= OSCON 2008, Session 1: CouchDB
== RDBMS
- CouchDB is not a relational database.
- Usually you design a schema up front
== What is CouchDB
- Stores *Documents* (individual data records)
- No Schema!
- Columns containing NULL don't make sense
- "My Business card doesn't have 'Fax Number:' and then NULL"
- Natural data behavior
== Documents
- Store your document data in a JSON string.
- Talked about how Ruby is basically JSON compatible with no translations
- XML Sucks.
Short example:
{
"_id":"223BDCD",
"_rev":"834BC",
"age":54,
"name":"Darth Vader",
...
}
- Revision allows you to fetch the document, write a new copy, and save it as the latest revision of the document. This allows you to turn back time per database row!
== How do I talk to it?
=== HTTP REST API
- Create: HTTP PUT /db/docid
- Read: HTTP GET /db/docid
- Update: HTTP POST /db/docid
- Delete: HTTP DELE /db/docid
- The ID does not have to be generated by the user. Just don't provide one. If you provide one, it has to be a string.

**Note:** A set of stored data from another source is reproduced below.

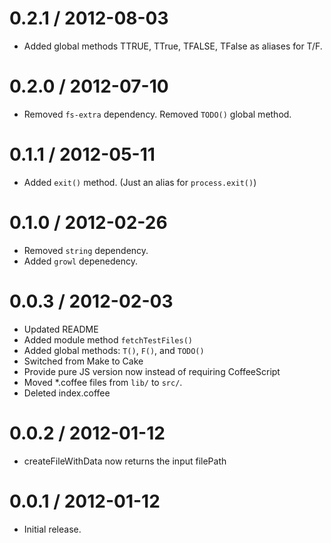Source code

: 0.2.1 / 2012-08-03
==================
* Added global methods TTRUE, TTrue, TFALSE, TFalse as aliases for T/F.

0.2.0 / 2012-07-10
==================
* Removed `fs-extra` dependency. Removed `TODO()` global method.

0.1.1 / 2012-05-11
==================
* Added `exit()` method. (Just an alias for `process.exit()`)

0.1.0 / 2012-02-26
==================
* Removed `string` dependency.
* Added `growl` depenedency.

0.0.3 / 2012-02-03
==================
* Updated README
* Added module method `fetchTestFiles()`
* Added global methods: `T()`, `F()`, and `TODO()`
* Switched from Make to Cake
* Provide pure JS version now instead of requiring CoffeeScript
* Moved *.coffee files from `lib/` to `src/`.
* Deleted index.coffee

0.0.2 / 2012-01-12
==================
* createFileWithData now returns the input filePath

0.0.1 / 2012-01-12
==================
* Initial release.

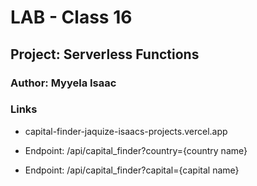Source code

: # LAB - Class 16
## Project: Serverless Functions
### Author: Myyela Isaac
### Links 

- capital-finder-jaquize-isaacs-projects.vercel.app

- Endpoint: /api/capital_finder?country={country name}
- Endpoint: /api/capital_finder?capital={capital name}

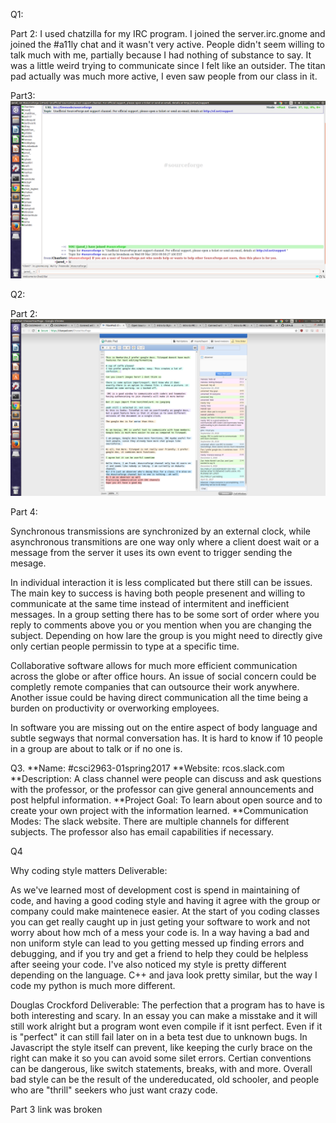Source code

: Q1:

Part 2:
I used chatzilla for my IRC program. I joined the server.irc.gnome and joined the #a11ly chat and it wasn't very active. 
People didn't seem willing to talk much with me, partially because I had nothing of substance to say. It was a little
weird trying to communicate since I felt like an outsider. The titan pad actually was much more active, I 
even saw people from our class in it.

Part3:
![irc](screenshots/irc.png)

Q2:

Part 2:
![Titanpad](screenshots/titianpad.png)

Part 4:

Synchronous transmissions are synchronized by an external clock, while asynchronous
transmitions are one way only where a client doest wait or a message from the server it uses its own event to trigger sending the mesage.

In individual interaction it is less complicated but there still can be issues. The main key to success is having both people presenent and willing to communicate at the same time instead of intermitent and inefficient messages. In a group setting there has to be some sort of order where you reply to comments above you or you mention when you are changing the subject. Depending on how lare the group is you might need to directly give only certian people permissin to type at a specific time.

Collaborative software allows for much more efficient communication across the globe or after office hours. An issue of social concern could be completly remote companies that can outsource their work anywhere. Another issue could be having direct communication all the time being a burden on productivity or overworking employees.

In software you are missing out on the entire aspect of body language and subtle segways that normal conversation has. It is hard to know if 10 people in a group are about to talk or if no one is. 



Q3.
**Name: #csci2963-01spring2017
**Website: rcos.slack.com
**Description: A class channel were people can discuss and ask questions with the professor, or the professor can give general announcements and post helpful information.
**Project Goal: To learn about open source and to create your own project with the information learned.
**Communication Modes: The slack website. There are multiple channels for different subjects. The professor also has email capabilities if necessary.





Q4

Why coding style matters  Deliverable:

As we've learned most of development cost is spend in maintaining of code, and having a good 
coding style and having it agree with the group or company could make maintenece easier. At the start of you coding classes you can get really caught up in just geting your software to work and not worry about how mch of a mess your code is. In a way having a bad and non uniform style can lead to you getting messed up finding errors and debugging, and if you try and get a friend to help they could be helpless after seeing your code. I've also noticed my style is pretty different depending on the language. C++ and java look pretty similar, but the way I code my python is much more different.

Douglas Crockford Deliverable:
The perfection that a program has to have is both interesting and scary. In an essay you can make a misstake and it will still work alright but a program wont even compile if it isnt perfect. Even 
if it is "perfect" it can still fail later on in a beta test due to unknown bugs. In Javascript the style itself can prevent, like keeping the curly brace on the right can make it so you can 
avoid some silet errors. Certian conventions can be dangerous, like switch statements, breaks, with and more. Overall bad style can be the result of the undereducated, old schooler, and people who 
are "thrill" seekers who just want crazy code.

Part 3 link was broken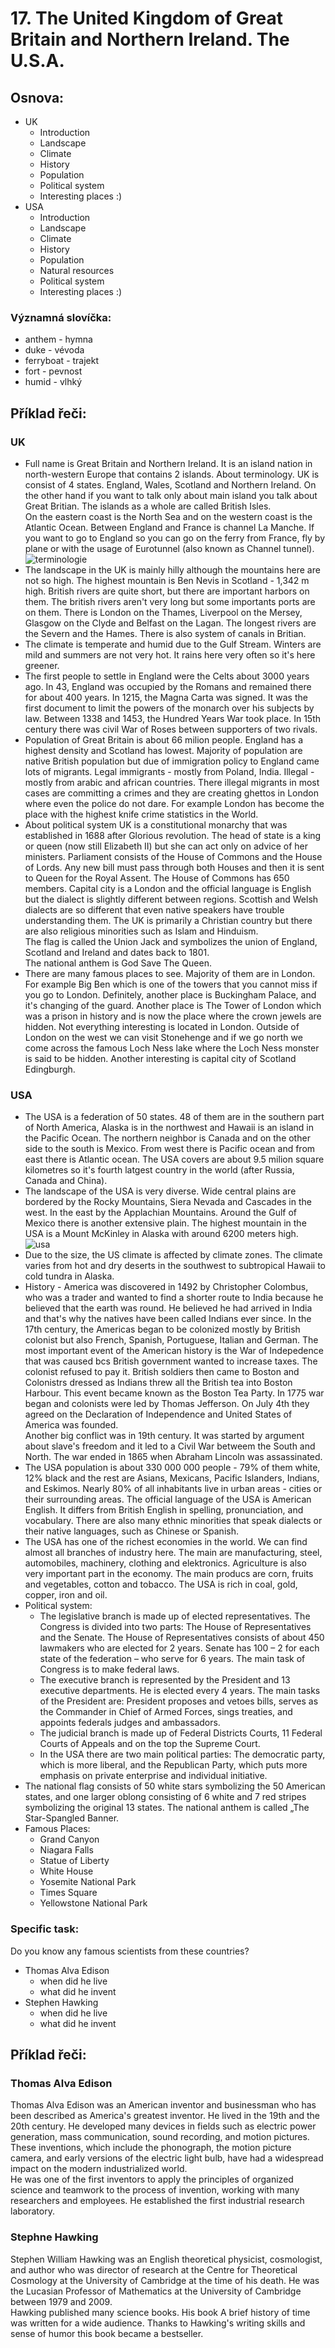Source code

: # 17. The United Kingdom of Great Britain and Northern Ireland. The U.S.A.

## Osnova: 
* UK
   * Introduction 
   * Landscape 
   * Climate 
   * History 
   * Population 
   * Political system
   * Interesting places :)
* USA
   * Introduction 
   * Landscape 
   * Climate 
   * History 
   * Population 
   * Natural resources
   * Political system
   * Interesting places :)

### Významná slovíčka:
* anthem - hymna
* duke - vévoda 
* ferryboat - trajekt 
* fort - pevnost 
* humid - vlhký 

  
## Příklad řeči:

### UK
* Full name is Great Britain and Northern Ireland. It is an island nation in north-western Europe that contains 2 islands. About terminology. UK is consist of 4 states. England, Wales, Scotland and Northern Ireland. On the other hand if you want to talk only about main island you talk about Great Britian. The islands as a whole are called British Isles.    
On the eastern coast is the North Sea and on the western coast is the Atlantic Ocean. Between England and France is channel La Manche. If you want to go to England so you can go on the ferry from France, fly by plane or with the usage of Eurotunnel (also known as Channel tunnel).
![terminologie](https://cdn.britannica.com/41/193441-050-13CCA6B5/Terminology-British-Isles-United-Kingdom-Ireland-Great.jpg)
* The landscape in the UK is mainly hilly although the mountains here are not so high. The highest mountain is Ben Nevis in Scotland - 1,342 m high. British rivers are quite short, but there are important harbors on them. The british rivers aren't very long but some importants ports are on them. There is London on the Thames, Liverpool on the Mersey, Glasgow on the Clyde and Belfast on the Lagan. The longest rivers are the Severn and the Hames. There is also system of canals in Britian.
* The climate is temperate and humid due to the Gulf Stream. Winters are mild and summers are not very hot. It rains here very often so it's here greener.
* The first people to settle in England were the Celts about 3000 years ago. In 43, England was occupied by the Romans and remained there for about 400 years. In 1215, the Magna Carta was signed. It was the first document to limit the powers of the monarch over his subjects by law. Between 1338 and 1453, the Hundred Years War took place. In 15th century there was civil War of Roses between supporters of two rivals.
* Population of Great Britain is about 66 milion people. England has a highest density and Scotland has lowest. Majority of population are native British population but due of immigration policy to England came lots of migrants. Legal immigrants - mostly from Poland, India. Illegal - mostly from arabic and african countries. There illegal migrants in most cases are committing a crimes and they are creating ghettos in London where even the police do not dare. For example London has become the place with the highest knife crime statistics in the World. 
* About political system UK is a constitutional monarchy that was established in 1688 after Glorious revolution. The head of state is a king or queen (now still Elizabeth II) but she can act only on advice of her ministers. Parliament consists of the House of Commons and the House of Lords. Any new bill must pass through both Houses and then it is sent to Queen for the Royal Assent. The House of Commons has 650 members. 
Capital city is a London and the official language is English but the dialect is slightly different between regions. Scottish and Welsh dialects are so different that even native speakers have trouble understanding them. The UK is primarily a Christian country but there are also religious minorities such as Islam and Hinduism.      
The flag is called the Union Jack and symbolizes the union of England, Scotland and Ireland and dates back to 1801.      
The national anthem is God Save The Queen.
* There are many famous places to see. Majority of them are in London. For example Big Ben which is one of the towers that you cannot miss if you go to London. Definitely, another place is Buckingham Palace, and it's changing of the guard. Another place is The Tower of London which was a prison in history and is now the place where the crown jewels are hidden. Not everything interesting is located in London. Outside of London on the west we can visit Stonehenge and if we go north we come across the famous Loch Ness lake where the Loch Ness monster is said to be hidden. Another interesting is capital city of Scotland Edingburgh.

### USA
* The USA is a federation of 50 states. 48 of them are in the southern part of North America, Alaska is in the northwest and Hawaii is an island in the Pacific Ocean. The northern neighbor is Canada and on the other side to the south is Mexico. From west there is Pacific ocean and from east there is Atlantic ocean. The USA covers are about 9.5 milion square kilometres so it's fourth latgest country in the world (after Russia, Canada and China). 
* The landscape of the USA is very diverse. Wide central plains are bordered by the Rocky Mountains, Siera Nevada and Cascades in the west. In the east by the Applachian Mountains. Around the Gulf of Mexico there is another extensive plain. The highest mountain in the USA is a Mount McKinley in Alaska with around 6200 meters high.
![usa](https://i.pinimg.com/originals/58/ee/60/58ee60a4947ceee42987bdb509bf78f2.jpg)
* Due to the size, the US climate is affected by climate zones. The climate varies from hot and dry deserts in the southwest to subtropical Hawaii to cold tundra in Alaska.
* History - America was discovered in 1492 by Christopher Colombus, who was a trader and wanted to find a shorter route to India because he believed that the earth was round. He believed he had arrived in India and that's why the natives have been called Indians ever since. In the 17th century, the Americas began to be colonized mostly by British colonist but also French, Spanish, Portuguese, Italian and German.
The most important event of the American history is the War of Indepedence that was caused bcs British government wanted to increase taxes. The colonist refused to pay it. British soldiers then came to Boston and Colonistrs dressed as Indians threw all the British tea into Boston Harbour. This event became known as the Boston Tea Party. In 1775 war began and colonists were led by Thomas Jefferson. On July 4th they agreed on the Declaration of Independence and United States of America was founded.     
Another big conflict was in 19th century. It was started by argument about slave's freedom and it led to a Civil War betweem the South and North. The war ended in 1865 when Abraham Lincoln was assassinated.
* The USA population is about 330 000 000 people - 79% of them white, 12% black and the rest are Asians, Mexicans, Pacific Islanders, Indians, and Eskimos. Nearly 80% of all inhabitants live in urban areas - cities or their surrounding areas. The official language of the USA is American English. It differs from British English in spelling, pronunciation, and vocabulary. There are also many ethnic minorities that speak dialects or their native languages, such as Chinese or Spanish.
* The USA has one of the richest economies in the world. We can find almost all branches of industry here. The main are manufacturing, steel, automobiles, machinery, clothing and elektronics. Agriculture is also very important part in the economy. The main producs are corn, fruits and vegetables, cotton and tobacco. The USA is rich in coal, gold, copper, iron and oil.
* Political system:
  * The legislative branch is made up of elected representatives. The Congress is divided into two parts: The House of Representatives and the Senate. The House of Representatives consists of about 450 lawmakers who are elected for 2 years. Senate has 100 – 2 for each state of the federation – who serve for 6 years. The main task of Congress is to make federal laws.
  * The executive branch is represented by the President and 13 executive departments. He is elected every 4 years. The main tasks of the President are: President proposes and vetoes bills, serves as the Commander in Chief of Armed Forces, sings treaties, and appoints federals judges and ambassadors.
  * The judicial branch is made up of Federal Districts Courts, 11 Federal Courts of Appeals and on the top the Supreme Court.
  * In the USA there are two main political parties: The democratic party, which is more liberal, and the Republican Party, which puts more emphasis on private enterprise and individual initiative.
* The national flag consists of 50 white stars symbolizing the 50 American states, and one larger oblong consisting of 6 white and 7 red stripes symbolizing the original 13 states. The national anthem is called „The Star-Spangled Banner.
* Famous Places:
  * Grand Canyon
  * Niagara Falls
  * Statue of Liberty
  * White House
  * Yosemite National Park
  * Times Square
  * Yellowstone National Park

### Specific task:
Do you know any famous scientists from these countries?
<br>
- Thomas Alva Edison
  - when did he live 
  - what did he invent
- Stephen Hawking
  - when did he live 
  - what did he invent

## Příklad řeči: 

### Thomas Alva Edison 
Thomas Alva Edison was an American inventor and businessman who has been described as America's greatest inventor. He lived in the 19th and the 20th century. He developed many devices in fields such as electric power generation, mass communication, sound recording, and motion pictures. These inventions, which include the phonograph, the motion picture camera, and early versions of the electric light bulb, have had a widespread impact on the modern industrialized world. <br>
He was one of the first inventors to apply the principles of organized science and teamwork to the process of invention, working with many researchers and employees. He established the first industrial research laboratory.

### Stephne Hawking 
Stephen William Hawking was an English theoretical physicist, cosmologist, and author who was director of research at the Centre for Theoretical Cosmology at the University of Cambridge at the time of his death. He was the Lucasian Professor of Mathematics at the University of Cambridge between 1979 and 2009. <br>
Hawking published many science books. His book A brief history of time was written for a wide audience. Thanks to Hawking's writing skills and sense of humor this book became a bestseller. 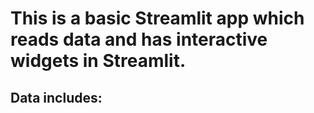 # This is a basic Streamlit app which reads data and has interactive widgets in Streamlit.

## Data includes:
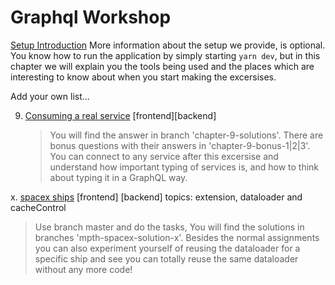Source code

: # Graphql Workshop

[Setup Introduction](./setup/index.md)
More information about the setup we provide, is optional. You know how to run the application by simply starting `yarn dev`, but in this chapter we will explain you the tools being used and the places which are interesting to know about when you start making the excersises.

Add your own list...

9. [Consuming a real service](./9-consuming-a-real-service.md) [frontend][backend]
    > You will find the answer in branch 'chapter-9-solutions'. There are bonus questions with their answers in 'chapter-9-bonus-1|2|3'. You can connect to any service after this excersise and understand how important typing of services is, and how to think about typing it in a GraphQL way.

x. [spacex ships](./mpth-spacex.md)
[frontend] [backend]
topics: extension, dataloader and cacheControl
> Use branch master and do the tasks, You will find the solutions in branches 'mpth-spacex-solution-x'. Besides the normal assignments you can also experiment yourself of reusing the dataloader for a specific ship and see you can totally reuse the same dataloader without any more code!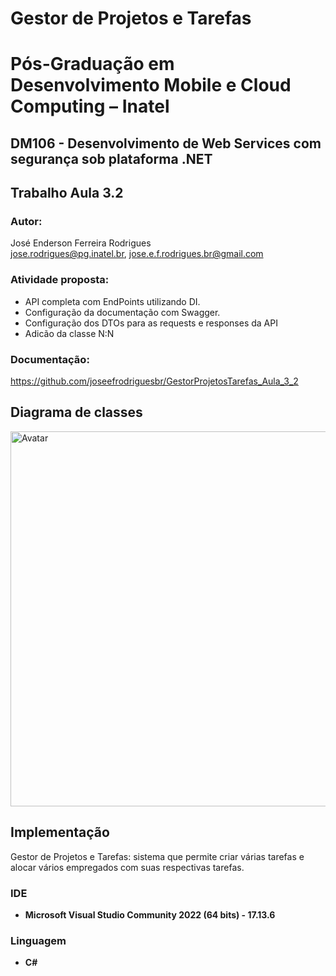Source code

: # Gestor de Projetos e Tarefas

# Pós-Graduação em Desenvolvimento Mobile e Cloud Computing – Inatel
## DM106 - Desenvolvimento de Web Services com segurança sob plataforma .NET

## Trabalho Aula 3.2

### Autor: 
José Enderson Ferreira Rodrigues   
jose.rodrigues@pg.inatel.br, jose.e.f.rodrigues.br@gmail.com

### Atividade proposta: 

* API completa com EndPoints utilizando DI.
* Configuração da documentação com Swagger.
* Configuração dos DTOs para as requests e responses da API
* Adicão da classe N:N

### Documentação: 
https://github.com/joseefrodriguesbr/GestorProjetosTarefas_Aula_3_2

## Diagrama de classes

<img style="margin-right: 30px" src="https://github.com/joseefrodriguesbr/GestorProjetosTarefas_Aula_3_2/blob/master/Class%20Diagram.jpg" width="600px;" alt="Avatar"/><br>

## Implementação
Gestor de Projetos e Tarefas: sistema que permite criar várias tarefas e alocar vários empregados com suas respectivas tarefas. 

### IDE
- **Microsoft Visual Studio Community 2022 (64 bits) - 17.13.6**
### Linguagem
- **C#**





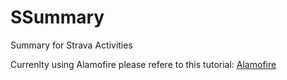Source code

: # SSummary
Summary for Strava Activities

Currenlty using Alamofire please refere to this tutorial: <a href="https://grokswift.com/alamofire-OAuth2/">Alamofire</a>
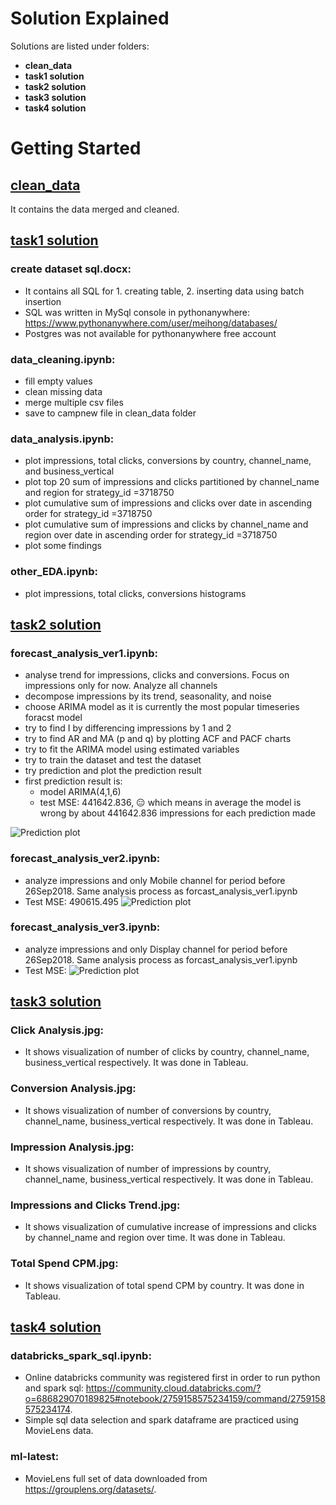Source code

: # Solution Explained

Solutions are listed under folders:

* **clean_data**
* **task1 solution**
* **task2 solution**
* **task3 solution**
* **task4 solution**

# Getting Started

## <ins>clean_data</ins>

It contains the data merged and cleaned.

## <ins>task1 solution</ins>

### create dataset sql.docx:

* It contains all SQL for 1. creating table, 2. inserting data using batch insertion 
* SQL was written in MySql console in pythonanywhere: https://www.pythonanywhere.com/user/meihong/databases/
* Postgres was not available for pythonanywhere free account

### data_cleaning.ipynb:

* fill empty values
* clean missing data
* merge multiple csv files
* save to campnew file in clean_data folder

### data_analysis.ipynb:

* plot impressions, total clicks, conversions by country, channel_name, and business_vertical
* plot top 20 sum of impressions and clicks partitioned by channel_name and region for strategy_id =3718750
* plot cumulative sum of impressions and clicks over date in ascending order for strategy_id =3718750
* plot cumulative sum of impressions and clicks by channel_name and region over date in ascending order for strategy_id =3718750
* plot some findings

### other_EDA.ipynb:

* plot impressions, total clicks, conversions histograms

## <ins>task2 solution</ins>

### forecast_analysis_ver1.ipynb:

* analyse trend for impressions, clicks and conversions. Focus on impressions only for now. Analyze all channels
* decompose impressions by its trend, seasonality, and noise
* choose ARIMA model as it is currently the most popular timeseries foracst model
* try to find I by differencing impressions by 1 and 2
* try to find AR and MA (p and q) by plotting ACF and PACF charts
* try to fit the ARIMA model using estimated variables
* try to train the dataset and test the dataset
* try prediction and plot the prediction result
* first prediction result is: 
  * model ARIMA(4,1,6)
  * test MSE: 441642.836, :expressionless: which means in average the model is wrong by about 441642.836 impressions for each prediction made

![Prediction plot](https://github.com/lumeihong/data_science/blob/master/task2%20solution/prediction_ver1.jpg)

### forecast_analysis_ver2.ipynb:

* analyze impressions and only Mobile channel for period before 26Sep2018. Same analysis process as forcast_analysis_ver1.ipynb
* Test MSE: 490615.495
![Prediction plot](https://github.com/lumeihong/data_science/blob/master/task2%20solution/prediction_ver2.jpg)

### forecast_analysis_ver3.ipynb:

* analyze impressions and only Display channel for period before 26Sep2018. Same analysis process as forcast_analysis_ver1.ipynb
* Test MSE: 
![Prediction plot](https://github.com/lumeihong/data_science/blob/master/task2%20solution/prediction_ver3.jpg)

## <ins>task3 solution</ins>

### Click Analysis.jpg:

* It shows visualization of number of clicks by country, channel_name, business_vertical respectively. It was done in Tableau.

### Conversion Analysis.jpg:

* It shows visualization of number of conversions by country, channel_name, business_vertical respectively. It was done in Tableau.

### Impression Analysis.jpg:

* It shows visualization of number of impressions by country, channel_name, business_vertical respectively. It was done in Tableau.

### Impressions and Clicks Trend.jpg:

* It shows visualization of cumulative increase of impressions and clicks by channel_name and region over time. It was done in Tableau.

### Total Spend CPM.jpg:

* It shows visualization of total spend CPM by country. It was done in Tableau.

## <ins>task4 solution</ins>

### databricks_spark_sql.ipynb:

* Online databricks community was registered first in order to run python and spark sql: https://community.cloud.databricks.com/?o=686829070189825#notebook/2759158575234159/command/2759158575234174.
* Simple sql data selection and spark dataframe are practiced using MovieLens data.

### ml-latest:

* MovieLens full set of data downloaded from https://grouplens.org/datasets/.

- JSON doesn't deal with binary data, you have to BASE64 encoding. There apparently is some other way to handle it.
- If you don't have well-formed JSON, all calls will result in an error. They don't have a way to specify a way to enforce writes.
- Type integrity checking: They don't care.
- Is there a way to get a document using something other than an id? Yes.
There are 2 more features that make Couch really cool:
== Views
- Filter, Collate, Aggregate
- Powered by map/reduce! (They improved it a little bit!)
- Views are built incrementally and on demand. Reduction is optional.
- Sends diffs around to sync db data. VERY FAST!
- No write penalty with views.
- The view is simply the result of a map/reduce function stored in a btree.
=== Example: Tag Cloud
- We have a db full of tagged documents
- We must know how often each tag appears
- Use map/reduce!
- Works well since it's in Erlang, which can be massively parallel
== Replication
- CouchDB was originally designed for an offline replication of your database.
- Replication works a lot like rsync
- They don't use auto_increment
- Full new revisions of documents, not partial changes.
== Built for the future
- Written in Erlang.
- Non-locking MVCC and ACID compliant data store
- No locking of the data store ever
- Damien Katz invented it. Self-funded fulltime development for 2 years.
- Now it's backed by IBM.